-------- MATERIALS PROVIDED
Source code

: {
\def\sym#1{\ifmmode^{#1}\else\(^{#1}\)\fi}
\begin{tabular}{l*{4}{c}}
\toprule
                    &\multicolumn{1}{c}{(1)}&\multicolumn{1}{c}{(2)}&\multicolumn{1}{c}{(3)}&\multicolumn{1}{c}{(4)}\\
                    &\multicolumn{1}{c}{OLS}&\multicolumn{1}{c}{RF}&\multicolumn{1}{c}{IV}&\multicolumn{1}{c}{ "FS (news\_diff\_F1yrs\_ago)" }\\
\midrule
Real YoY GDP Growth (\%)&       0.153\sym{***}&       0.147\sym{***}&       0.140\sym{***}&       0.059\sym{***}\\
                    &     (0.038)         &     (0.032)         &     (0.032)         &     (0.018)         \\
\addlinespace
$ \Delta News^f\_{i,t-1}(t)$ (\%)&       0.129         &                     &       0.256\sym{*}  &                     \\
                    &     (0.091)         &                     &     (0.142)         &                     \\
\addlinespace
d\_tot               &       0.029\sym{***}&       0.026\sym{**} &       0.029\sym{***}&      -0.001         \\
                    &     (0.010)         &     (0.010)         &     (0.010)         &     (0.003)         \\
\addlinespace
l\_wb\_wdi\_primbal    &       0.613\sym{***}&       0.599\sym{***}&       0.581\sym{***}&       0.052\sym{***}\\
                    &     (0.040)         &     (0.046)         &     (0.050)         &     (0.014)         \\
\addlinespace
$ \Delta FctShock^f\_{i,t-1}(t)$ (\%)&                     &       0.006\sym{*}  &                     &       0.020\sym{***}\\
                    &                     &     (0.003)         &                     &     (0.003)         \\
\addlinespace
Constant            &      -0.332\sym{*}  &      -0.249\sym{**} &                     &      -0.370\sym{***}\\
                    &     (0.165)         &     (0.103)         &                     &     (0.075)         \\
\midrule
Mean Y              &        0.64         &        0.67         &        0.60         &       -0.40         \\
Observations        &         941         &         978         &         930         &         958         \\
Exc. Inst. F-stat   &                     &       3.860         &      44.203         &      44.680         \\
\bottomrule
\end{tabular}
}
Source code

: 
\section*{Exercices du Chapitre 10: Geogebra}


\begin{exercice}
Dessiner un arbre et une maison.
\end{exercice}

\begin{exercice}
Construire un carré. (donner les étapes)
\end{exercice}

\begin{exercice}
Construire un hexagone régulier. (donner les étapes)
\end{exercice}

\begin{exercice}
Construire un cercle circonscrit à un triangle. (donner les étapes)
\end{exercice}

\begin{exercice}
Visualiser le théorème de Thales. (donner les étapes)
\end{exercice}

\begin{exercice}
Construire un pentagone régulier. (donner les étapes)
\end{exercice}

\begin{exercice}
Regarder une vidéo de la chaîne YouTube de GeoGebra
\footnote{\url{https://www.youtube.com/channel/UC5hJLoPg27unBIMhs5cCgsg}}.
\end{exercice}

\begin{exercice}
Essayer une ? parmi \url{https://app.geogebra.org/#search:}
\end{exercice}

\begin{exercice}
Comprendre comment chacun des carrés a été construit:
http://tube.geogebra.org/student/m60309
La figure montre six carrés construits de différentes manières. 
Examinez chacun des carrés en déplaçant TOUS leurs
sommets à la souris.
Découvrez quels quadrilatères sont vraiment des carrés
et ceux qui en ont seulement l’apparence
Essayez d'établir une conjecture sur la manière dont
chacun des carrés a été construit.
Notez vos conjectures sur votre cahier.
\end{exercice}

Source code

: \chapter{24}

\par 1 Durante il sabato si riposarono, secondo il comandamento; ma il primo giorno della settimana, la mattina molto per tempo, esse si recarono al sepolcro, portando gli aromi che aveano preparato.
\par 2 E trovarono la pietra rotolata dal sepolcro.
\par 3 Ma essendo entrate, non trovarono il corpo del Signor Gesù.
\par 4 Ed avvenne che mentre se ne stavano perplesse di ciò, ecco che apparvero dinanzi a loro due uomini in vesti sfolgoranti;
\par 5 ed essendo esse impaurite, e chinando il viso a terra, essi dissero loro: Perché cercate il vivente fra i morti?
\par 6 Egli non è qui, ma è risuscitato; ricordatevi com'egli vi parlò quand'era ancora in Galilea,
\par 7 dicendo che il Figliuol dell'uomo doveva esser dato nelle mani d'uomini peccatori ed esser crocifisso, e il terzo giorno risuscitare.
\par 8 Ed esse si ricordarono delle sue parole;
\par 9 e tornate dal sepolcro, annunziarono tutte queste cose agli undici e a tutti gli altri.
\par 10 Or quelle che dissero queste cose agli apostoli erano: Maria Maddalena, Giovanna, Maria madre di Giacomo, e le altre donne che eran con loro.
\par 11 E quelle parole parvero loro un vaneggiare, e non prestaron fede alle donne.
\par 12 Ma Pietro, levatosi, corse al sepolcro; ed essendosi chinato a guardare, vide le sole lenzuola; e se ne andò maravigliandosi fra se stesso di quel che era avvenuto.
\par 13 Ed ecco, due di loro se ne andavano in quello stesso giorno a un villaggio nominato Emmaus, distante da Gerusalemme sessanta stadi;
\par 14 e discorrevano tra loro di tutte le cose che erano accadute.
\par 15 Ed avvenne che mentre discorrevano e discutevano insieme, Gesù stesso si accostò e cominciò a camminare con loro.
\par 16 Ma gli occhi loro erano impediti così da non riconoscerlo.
----------------
— WORK ORDER —
Write the records out once more, word for word.

— EXPECTED OUTPUT —
Source code

: {
\def\sym#1{\ifmmode^{#1}\else\(^{#1}\)\fi}
\begin{tabular}{l*{4}{c}}
\toprule
                    &\multicolumn{1}{c}{(1)}&\multicolumn{1}{c}{(2)}&\multicolumn{1}{c}{(3)}&\multicolumn{1}{c}{(4)}\\
                    &\multicolumn{1}{c}{OLS}&\multicolumn{1}{c}{RF}&\multicolumn{1}{c}{IV}&\multicolumn{1}{c}{ "FS (news\_diff\_F1yrs\_ago)" }\\
\midrule
Real YoY GDP Growth (\%)&       0.153\sym{***}&       0.147\sym{***}&       0.140\sym{***}&       0.059\sym{***}\\
                    &     (0.038)         &     (0.032)         &     (0.032)         &     (0.018)         \\
\addlinespace
$ \Delta News^f\_{i,t-1}(t)$ (\%)&       0.129         &                     &       0.256\sym{*}  &                     \\
                    &     (0.091)         &                     &     (0.142)         &                     \\
\addlinespace
d\_tot               &       0.029\sym{***}&       0.026\sym{**} &       0.029\sym{***}&      -0.001         \\
                    &     (0.010)         &     (0.010)         &     (0.010)         &     (0.003)         \\
\addlinespace
l\_wb\_wdi\_primbal    &       0.613\sym{***}&       0.599\sym{***}&       0.581\sym{***}&       0.052\sym{***}\\
                    &     (0.040)         &     (0.046)         &     (0.050)         &     (0.014)         \\
\addlinespace
$ \Delta FctShock^f\_{i,t-1}(t)$ (\%)&                     &       0.006\sym{*}  &                     &       0.020\sym{***}\\
                    &                     &     (0.003)         &                     &     (0.003)         \\
\addlinespace
Constant            &      -0.332\sym{*}  &      -0.249\sym{**} &                     &      -0.370\sym{***}\\
                    &     (0.165)         &     (0.103)         &                     &     (0.075)         \\
\midrule
Mean Y              &        0.64         &        0.67         &        0.60         &       -0.40         \\
Observations        &         941         &         978         &         930         &         958         \\
Exc. Inst. F-stat   &                     &       3.860         &      44.203         &      44.680         \\
\bottomrule
\end{tabular}
}
Source code

: 
\section*{Exercices du Chapitre 10: Geogebra}


\begin{exercice}
Dessiner un arbre et une maison.
\end{exercice}

\begin{exercice}
Construire un carré. (donner les étapes)
\end{exercice}

\begin{exercice}
Construire un hexagone régulier. (donner les étapes)
\end{exercice}

\begin{exercice}
Construire un cercle circonscrit à un triangle. (donner les étapes)
\end{exercice}

\begin{exercice}
Visualiser le théorème de Thales. (donner les étapes)
\end{exercice}

\begin{exercice}
Construire un pentagone régulier. (donner les étapes)
\end{exercice}

\begin{exercice}
Regarder une vidéo de la chaîne YouTube de GeoGebra
\footnote{\url{https://www.youtube.com/channel/UC5hJLoPg27unBIMhs5cCgsg}}.
\end{exercice}

\begin{exercice}
Essayer une ? parmi \url{https://app.geogebra.org/#search:}
\end{exercice}

\begin{exercice}
Comprendre comment chacun des carrés a été construit:
http://tube.geogebra.org/student/m60309
La figure montre six carrés construits de différentes manières. 
Examinez chacun des carrés en déplaçant TOUS leurs
sommets à la souris.
Découvrez quels quadrilatères sont vraiment des carrés
et ceux qui en ont seulement l’apparence
Essayez d'établir une conjecture sur la manière dont
chacun des carrés a été construit.
Notez vos conjectures sur votre cahier.
\end{exercice}

Source code

: \chapter{24}

\par 1 Durante il sabato si riposarono, secondo il comandamento; ma il primo giorno della settimana, la mattina molto per tempo, esse si recarono al sepolcro, portando gli aromi che aveano preparato.
\par 2 E trovarono la pietra rotolata dal sepolcro.
\par 3 Ma essendo entrate, non trovarono il corpo del Signor Gesù.
\par 4 Ed avvenne che mentre se ne stavano perplesse di ciò, ecco che apparvero dinanzi a loro due uomini in vesti sfolgoranti;
\par 5 ed essendo esse impaurite, e chinando il viso a terra, essi dissero loro: Perché cercate il vivente fra i morti?
\par 6 Egli non è qui, ma è risuscitato; ricordatevi com'egli vi parlò quand'era ancora in Galilea,
\par 7 dicendo che il Figliuol dell'uomo doveva esser dato nelle mani d'uomini peccatori ed esser crocifisso, e il terzo giorno risuscitare.
\par 8 Ed esse si ricordarono delle sue parole;
\par 9 e tornate dal sepolcro, annunziarono tutte queste cose agli undici e a tutti gli altri.
\par 10 Or quelle che dissero queste cose agli apostoli erano: Maria Maddalena, Giovanna, Maria madre di Giacomo, e le altre donne che eran con loro.
\par 11 E quelle parole parvero loro un vaneggiare, e non prestaron fede alle donne.
\par 12 Ma Pietro, levatosi, corse al sepolcro; ed essendosi chinato a guardare, vide le sole lenzuola; e se ne andò maravigliandosi fra se stesso di quel che era avvenuto.
\par 13 Ed ecco, due di loro se ne andavano in quello stesso giorno a un villaggio nominato Emmaus, distante da Gerusalemme sessanta stadi;
\par 14 e discorrevano tra loro di tutte le cose che erano accadute.
\par 15 Ed avvenne che mentre discorrevano e discutevano insieme, Gesù stesso si accostò e cominciò a camminare con loro.
\par 16 Ma gli occhi loro erano impediti così da non riconoscerlo.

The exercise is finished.